SRF-Südasienkorrespondentin Karin Wenger war vor Ort und hat die Wahl beobachtet.
SRF: Was hat sie bei der Parlamentswahl am meisten beeindruckt?
Karin Wenger: Das Ausmass und die Strapazen, welche die Wahlkommission und die Wahlhelfer auf sich nahmen. Sie gingen in die entlegensten Gebiete, Orte, die noch nie zuvor Besuch von einem Politiker erhielten. Die Leute nutzten die Chance zur Stimmabgabe rege, weil sie es als ihre Pflicht betrachteten. Demokratischer geht es nicht.
Kann eine Wahl mit 815 Millionen Stimmberechtigten überhaupt funktionieren?
Wenn man bedenkt, was für ein logistischer Grossakt diese Wahl war, funktionierte es erstaunlich gut. Die Wahlkommission gilt als eine der wenigen Staatsorganisationen, die nicht korrupt ist. Das kann man leider von den Politikern nicht behaupten.

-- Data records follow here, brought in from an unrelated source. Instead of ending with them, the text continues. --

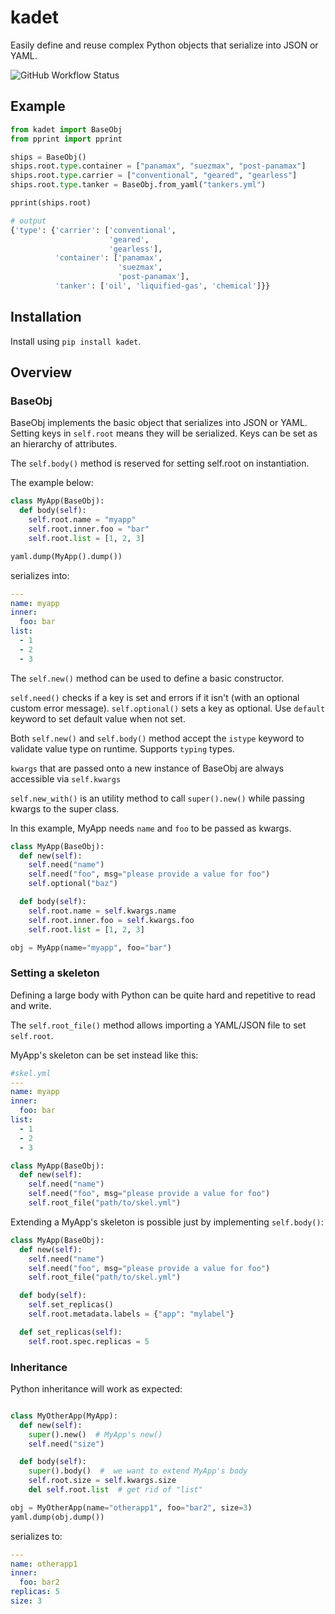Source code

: # kadet

Easily define and reuse complex Python objects that serialize into JSON or YAML.

![GitHub Workflow Status](https://img.shields.io/github/workflow/status/kapicorp/kadet/Python%20lint%20and%20tests)

## Example

```python
from kadet import BaseObj
from pprint import pprint

ships = BaseObj()
ships.root.type.container = ["panamax", "suezmax", "post-panamax"]
ships.root.type.carrier = ["conventional", "geared", "gearless"]
ships.root.type.tanker = BaseObj.from_yaml("tankers.yml")

pprint(ships.root)

# output
{'type': {'carrier': ['conventional',
                      'geared',
                      'gearless'],
          'container': ['panamax',
                        'suezmax',
                        'post-panamax'],
          'tanker': ['oil', 'liquified-gas', 'chemical']}}
```

## Installation

Install using `pip install kadet`.

## Overview

### BaseObj

BaseObj implements the basic object that serializes into JSON or YAML.
Setting keys in `self.root` means they will be serialized. Keys can be set as an hierarchy of attributes.

The `self.body()` method is reserved for setting self.root on instantiation.

The example below:

```python
class MyApp(BaseObj):
  def body(self):
    self.root.name = "myapp"
    self.root.inner.foo = "bar"
    self.root.list = [1, 2, 3]

yaml.dump(MyApp().dump())
```

serializes into:

```yaml
---
name: myapp
inner:
  foo: bar
list:
  - 1
  - 2
  - 3
```

The `self.new()` method can be used to define a basic constructor.

`self.need()` checks if a key is set and errors if it isn't (with an optional custom error message).
`self.optional()` sets a key as optional. Use `default` keyword to set default value when not set.

Both `self.new()` and `self.body()` method accept the `istype` keyword to validate value type on runtime.
Supports `typing` types.

`kwargs` that are passed onto a new instance of BaseObj are always accessible via `self.kwargs`

`self.new_with()` is an utility method to call `super().new()` while passing kwargs to the super class.

In this example, MyApp needs `name` and `foo` to be passed as kwargs.

```python
class MyApp(BaseObj):
  def new(self):
    self.need("name")
    self.need("foo", msg="please provide a value for foo")
    self.optional("baz")

  def body(self):
    self.root.name = self.kwargs.name
    self.root.inner.foo = self.kwargs.foo
    self.root.list = [1, 2, 3]

obj = MyApp(name="myapp", foo="bar")
```

### Setting a skeleton

Defining a large body with Python can be quite hard and repetitive to read and write.

The `self.root_file()` method allows importing a YAML/JSON file to set `self.root`.

MyApp's skeleton can be set instead like this:

```yaml
#skel.yml
---
name: myapp
inner:
  foo: bar
list:
  - 1
  - 2
  - 3
```

```python
class MyApp(BaseObj):
  def new(self):
    self.need("name")
    self.need("foo", msg="please provide a value for foo")
    self.root_file("path/to/skel.yml")
```

Extending a MyApp's skeleton is possible just by implementing `self.body()`:

```python
class MyApp(BaseObj):
  def new(self):
    self.need("name")
    self.need("foo", msg="please provide a value for foo")
    self.root_file("path/to/skel.yml")

  def body(self):
    self.set_replicas()
    self.root.metadata.labels = {"app": "mylabel"}

  def set_replicas(self):
    self.root.spec.replicas = 5
```

### Inheritance

Python inheritance will work as expected:

```python

class MyOtherApp(MyApp):
  def new(self):
    super().new()  # MyApp's new()
    self.need("size")

  def body(self):
    super().body()  #  we want to extend MyApp's body
    self.root.size = self.kwargs.size
    del self.root.list  # get rid of "list"

obj = MyOtherApp(name="otherapp1", foo="bar2", size=3)
yaml.dump(obj.dump())
```
serializes to:

```yaml
---
name: otherapp1
inner:
  foo: bar2
replicas: 5
size: 3
```
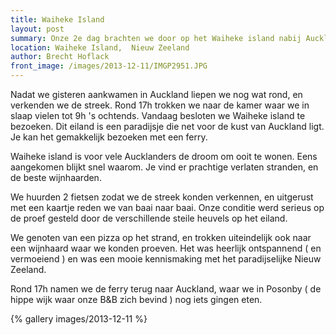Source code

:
 ```yaml
---
title: Waiheke Island
layout: post
summary: Onze 2e dag brachten we door op het Waiheke island nabij Auckland
location: Waiheke Island,  Nieuw Zeeland
author: Brecht Hoflack
front_image: /images/2013-12-11/IMGP2951.JPG
---
```


Nadat we gisteren aankwamen in Auckland liepen we nog wat rond,  en verkenden we de streek.  Rond 17h trokken we naar de kamer waar we in slaap vielen tot 9h 's ochtends.  Vandaag besloten we Waiheke island te bezoeken.  Dit eiland is een paradijsje die net voor de kust van Auckland ligt.  Je kan het gemakkelijk bezoeken met een ferry.

Waiheke island is voor vele Aucklanders de droom om ooit te wonen.  Eens aangekomen blijkt snel waarom.  Je vind er prachtige verlaten stranden,  en de beste wijnhaarden.  

We huurden 2 fietsen zodat we de streek konden verkennen,  en uitgerust met een kaartje reden we van baai naar baai.  Onze conditie werd serieus op de proef gesteld door de verschillende steile heuvels op het eiland.  

We genoten van een pizza op het strand,  en trokken uiteindelijk ook naar een wijnhaard waar we konden proeven.  Het was heerlijk ontspannend ( en vermoeiend ) en was een mooie kennismaking met het paradijselijke Nieuw Zeeland.

Rond 17h namen we de ferry terug naar Auckland,  waar we in Posonby ( de hippe wijk waar onze B&B zich bevind ) nog iets gingen eten.

{% gallery images/2013-12-11 %}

Im Vorfeld schickten Parteien ihre Schlägertruppen los, um die Menschen unter Druck zu setzen. Oder sie heuerten Leute für 7 Franken pro Tag plus eine Flasche Whiskey für Wahlveranstaltungen an.
Ist die Korruption das, was die Menschen am meisten bewegt?
Einen Teil der Menschen sicher, vor allem in den Städten. Für Indien eine Generalaussage zu machen, ist aber immer schwierig. Das Land ist ein Kontinent und geprägt von riesigen Unterschieden. Bei den Regionalwahlen im letzten Jahr hat sich aber gezeigt: Die Partei, deren einzig erklärtes Ziel der Kampf gegen die Korruption war, hatte grossen Erfolg. Auf dem Land hingegen hört man die Leute oft sagen: Es sind zwar alle korrupt, aber das gehört zum Leben dazu.
Welches Thema beschäftigt denn die Leute auf dem Land?
Die Entwicklung. In Indien boomen die Städte. Die Taglöhner kommen vom Land in die Stadt, weil sie eben daheim keine Arbeit finden. Teilweise wird das Wasser knapp, die Ländereien sind zu klein und die Hilfsprogramme reichen bei weitem nicht oder kommen gar nicht erst an.
Sind die Anliegen auch unterschiedlich zwischen Jung und Alt?
Absolut, und das wird sehr ausschlaggebend sein bei diesen Wahlen. Denn von den 815 Millionen Wählern sind 150 Millionen Junge. Und viele dieser jungen Wähler wollen keine Gratisprogramme mehr. Sie wollen Jobs und wirtschaftliche Entwicklung. Deswegen dürfte für viele von ihnen Narendra Modi von der BJP interessant sein. Modi hat sich vom Teeverkäufer zu einem sehr reichen Mann gemausert – ein Vorbild für viele.
Kommt es in dem riesigen Land überhaupt darauf an, wer gewinnt?
Es kommt darauf an, wen man fragt. Ein Muslim wird unter keinen Umständen Modi wählen – weil Modi wohl bei Unruhen zwischen Muslimen und Hinduisten letztere unterstützen würde. Bei einem Wirtschaftsmann steht wiederum die BJP in der Gunst, die die Grossindustrie unterstützt und Jobs schafft. Einem Bewohner eines kleinen Bergdorfes spielt es hingegen überhaupt keine Rolle. Sie sehen das pragmatisch: Wenn nicht einmal die nahem Lokalpolitiker sich um sie kümmern – warum sollte das ein Parlamentarier im fernen Delhi tun?